The bankruptcy court had jurisdiction under 28 U.S.C. §§ 1334 and 157(b)(2)(0). We have jurisdiction under 28 U.S.C. § 158.

III. ISSUE

Whether the bankruptcy court abused its discretion in granting the Settlement Motion.

IV. STANDARDS OF REVIEW

We review a bankruptcy court's decision to approve a motion to settle and compromise for abuse of discretion. Goodwin v. Mickey Thompson Entm't Grp., Inc. (In re Mickey Thompson Entm't Grp., Inc.), 292 B.R. 415, 420 (9th Cir. BAP 2003). A bankruptcy court abuses its discretion only if it fails to apply the correct legal standard or applies it in a way that is illogical, implausible or unsupported by the record. United States v. Inouye, 821 F.3d 1152, 1156-57, 2016 WL 2641109 at *3 (9th Cir. May 31, 2016); United States v. Hinkson, 585 F.3d 1247, 1262 (9th Cir.2009) (en banc). We may affirm the decision of the bankruptcy court on any basis supported by the record. See Hooks v. Kitsap Tenant Support Servs., Inc., 816 F.3d 550, 554 (9th Cir.2016); Shanks v. Dressel, 540 F.3d 1082, 1086 (9th Cir.2008).

In general, a chapter 11 plan is interpreted as a contract, and we review its interpretation de novo. Dolven v. Bartleson (In re Bartleson), 253 B.R. 75, 78-79 (9th Cir. BAP 2000).

V. DISCUSSION

A. The proper standard

The threshold question in this appeal is what standard(s) the bankruptcy court was required to apply in deciding the Settlement Motion. Applying Nevada law to interpret the Plan and Trust Agreement, the court concluded that a business judgment standard was appropriate. Greif argues that the proper standard is the "fair and equitable" standard that ordinarily governs settlement motions by bankruptcy trustees.

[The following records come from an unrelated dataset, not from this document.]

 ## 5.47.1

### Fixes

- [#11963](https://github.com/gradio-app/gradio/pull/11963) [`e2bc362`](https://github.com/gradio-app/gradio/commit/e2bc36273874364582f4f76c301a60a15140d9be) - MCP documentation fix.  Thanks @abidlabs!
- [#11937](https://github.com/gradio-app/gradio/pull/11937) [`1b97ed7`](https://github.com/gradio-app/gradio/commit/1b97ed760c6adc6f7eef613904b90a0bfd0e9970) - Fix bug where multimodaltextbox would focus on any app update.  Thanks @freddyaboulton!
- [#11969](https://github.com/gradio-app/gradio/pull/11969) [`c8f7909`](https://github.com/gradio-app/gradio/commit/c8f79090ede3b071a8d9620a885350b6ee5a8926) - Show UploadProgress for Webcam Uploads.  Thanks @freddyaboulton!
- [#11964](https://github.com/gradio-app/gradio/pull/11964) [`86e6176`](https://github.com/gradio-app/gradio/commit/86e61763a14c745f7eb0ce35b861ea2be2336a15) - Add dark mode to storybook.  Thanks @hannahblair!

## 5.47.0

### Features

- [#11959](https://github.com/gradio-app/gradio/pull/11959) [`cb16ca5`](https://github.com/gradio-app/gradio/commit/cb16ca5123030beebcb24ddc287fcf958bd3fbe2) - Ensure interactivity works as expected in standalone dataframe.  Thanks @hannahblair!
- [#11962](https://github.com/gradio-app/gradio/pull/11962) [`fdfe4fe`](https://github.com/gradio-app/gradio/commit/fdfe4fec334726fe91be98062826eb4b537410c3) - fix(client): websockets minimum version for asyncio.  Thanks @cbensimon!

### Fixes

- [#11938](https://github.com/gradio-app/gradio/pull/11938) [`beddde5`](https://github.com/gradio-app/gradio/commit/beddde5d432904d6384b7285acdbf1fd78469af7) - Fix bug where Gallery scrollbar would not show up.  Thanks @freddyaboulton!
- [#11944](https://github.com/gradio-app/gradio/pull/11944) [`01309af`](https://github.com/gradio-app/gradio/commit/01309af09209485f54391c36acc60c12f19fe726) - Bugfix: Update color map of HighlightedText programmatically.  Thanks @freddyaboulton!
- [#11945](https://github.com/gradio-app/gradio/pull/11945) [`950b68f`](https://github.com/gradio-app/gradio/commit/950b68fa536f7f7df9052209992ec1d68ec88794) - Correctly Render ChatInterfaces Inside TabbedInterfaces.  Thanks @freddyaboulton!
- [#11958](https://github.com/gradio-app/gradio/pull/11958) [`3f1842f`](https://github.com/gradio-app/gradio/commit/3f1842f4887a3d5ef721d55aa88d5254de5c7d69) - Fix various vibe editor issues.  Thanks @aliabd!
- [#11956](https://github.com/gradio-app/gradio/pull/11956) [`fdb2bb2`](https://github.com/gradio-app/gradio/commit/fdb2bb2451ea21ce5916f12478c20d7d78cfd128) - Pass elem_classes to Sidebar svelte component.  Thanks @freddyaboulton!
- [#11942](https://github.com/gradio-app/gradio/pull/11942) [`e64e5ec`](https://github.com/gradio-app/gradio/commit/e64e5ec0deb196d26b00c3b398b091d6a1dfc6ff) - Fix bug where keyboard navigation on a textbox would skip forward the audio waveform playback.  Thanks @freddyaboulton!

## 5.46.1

We agree with the bankruptcy court that the standards governing motions by bankruptcy trustees appointed under the Bankruptcy Code are not necessarily applicable to the trustee of a liquidating trust established under the terms of a confirmed chapter 11 plan. Notwithstanding his title, the Liquidating Trustee is not a "trustee" under § 323(a). Rather, he is a "representative" under § 1123(b)(3)(B), empowered by the terms of the Plan to prosecute and settle claims previously belonging to the Debtors' estates. Granted, a § 1123(b)(3)(B) representative is "the functional equivalent of a trustee" in some regards. Beck v. Fort James Corp. (In re Crown Vantage, Inc.), 421 F.3d 963, 973 (9th Cir.2005) (liquidating trustee is equivalent of trustee for purposes of Barton doctrine). It does not follow, however, that his powers and duties are identical to those of a trustee under the Bankruptcy Code.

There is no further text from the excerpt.